→ **Data for analysis**:
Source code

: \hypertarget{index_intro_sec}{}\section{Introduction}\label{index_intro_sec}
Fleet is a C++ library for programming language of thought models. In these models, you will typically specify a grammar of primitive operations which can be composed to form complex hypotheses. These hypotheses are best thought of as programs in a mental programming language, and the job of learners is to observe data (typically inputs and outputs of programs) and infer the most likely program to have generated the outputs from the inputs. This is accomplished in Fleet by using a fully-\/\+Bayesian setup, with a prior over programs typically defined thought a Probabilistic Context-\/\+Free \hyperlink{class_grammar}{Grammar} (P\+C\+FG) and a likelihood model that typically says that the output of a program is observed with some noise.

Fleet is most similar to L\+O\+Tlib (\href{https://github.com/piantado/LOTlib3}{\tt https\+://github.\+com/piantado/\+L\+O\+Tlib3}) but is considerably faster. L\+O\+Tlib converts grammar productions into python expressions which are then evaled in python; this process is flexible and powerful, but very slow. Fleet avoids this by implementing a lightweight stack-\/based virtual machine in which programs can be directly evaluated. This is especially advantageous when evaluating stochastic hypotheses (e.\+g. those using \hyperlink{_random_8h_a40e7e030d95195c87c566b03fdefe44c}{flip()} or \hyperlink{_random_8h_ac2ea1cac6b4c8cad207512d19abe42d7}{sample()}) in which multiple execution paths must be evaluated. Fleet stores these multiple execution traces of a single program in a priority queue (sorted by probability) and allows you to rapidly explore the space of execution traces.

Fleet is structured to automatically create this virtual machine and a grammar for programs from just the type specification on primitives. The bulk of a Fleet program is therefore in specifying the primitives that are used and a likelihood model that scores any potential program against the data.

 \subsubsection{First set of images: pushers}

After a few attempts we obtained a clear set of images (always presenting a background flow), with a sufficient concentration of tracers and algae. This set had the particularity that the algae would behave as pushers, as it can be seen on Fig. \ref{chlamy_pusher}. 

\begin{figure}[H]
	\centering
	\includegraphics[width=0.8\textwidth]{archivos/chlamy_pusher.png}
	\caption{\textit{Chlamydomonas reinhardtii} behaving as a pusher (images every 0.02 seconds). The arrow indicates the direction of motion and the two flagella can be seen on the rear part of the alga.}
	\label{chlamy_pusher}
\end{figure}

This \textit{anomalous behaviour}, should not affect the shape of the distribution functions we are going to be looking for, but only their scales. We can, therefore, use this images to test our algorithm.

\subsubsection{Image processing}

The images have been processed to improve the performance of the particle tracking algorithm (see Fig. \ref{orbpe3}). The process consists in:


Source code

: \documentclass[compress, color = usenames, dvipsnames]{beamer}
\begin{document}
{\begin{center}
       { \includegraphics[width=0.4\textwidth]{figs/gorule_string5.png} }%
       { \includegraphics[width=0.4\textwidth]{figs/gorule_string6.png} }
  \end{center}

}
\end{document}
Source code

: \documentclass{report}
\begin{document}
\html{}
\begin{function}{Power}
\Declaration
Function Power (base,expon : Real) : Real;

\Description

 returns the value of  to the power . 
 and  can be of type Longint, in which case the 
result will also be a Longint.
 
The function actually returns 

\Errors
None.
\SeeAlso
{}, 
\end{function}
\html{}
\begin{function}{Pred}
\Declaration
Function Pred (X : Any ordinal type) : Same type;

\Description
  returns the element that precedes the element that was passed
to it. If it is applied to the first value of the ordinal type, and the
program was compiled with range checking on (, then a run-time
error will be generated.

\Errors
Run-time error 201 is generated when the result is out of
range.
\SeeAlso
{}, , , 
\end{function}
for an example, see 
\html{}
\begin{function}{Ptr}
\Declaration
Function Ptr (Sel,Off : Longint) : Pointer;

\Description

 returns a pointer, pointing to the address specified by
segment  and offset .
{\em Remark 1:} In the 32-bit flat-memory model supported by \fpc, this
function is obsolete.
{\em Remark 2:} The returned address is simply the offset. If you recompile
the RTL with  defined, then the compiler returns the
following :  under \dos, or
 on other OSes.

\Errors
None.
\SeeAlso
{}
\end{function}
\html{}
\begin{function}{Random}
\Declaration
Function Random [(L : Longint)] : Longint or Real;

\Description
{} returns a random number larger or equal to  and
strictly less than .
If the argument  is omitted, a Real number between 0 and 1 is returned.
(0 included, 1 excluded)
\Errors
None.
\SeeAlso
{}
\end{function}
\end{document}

→ **Exercise prompt**: Output exactly one stretch of the listing: from the line containing "and offset ." through the line containing "on other OSes.", both end lines included.

→ **Response to the exercise**:
segment  and offset .
{\em Remark 1:} In the 32-bit flat-memory model supported by \fpc, this
function is obsolete.
{\em Remark 2:} The returned address is simply the offset. If you recompile
the RTL with  defined, then the compiler returns the
following :  under \dos, or
 on other OSes.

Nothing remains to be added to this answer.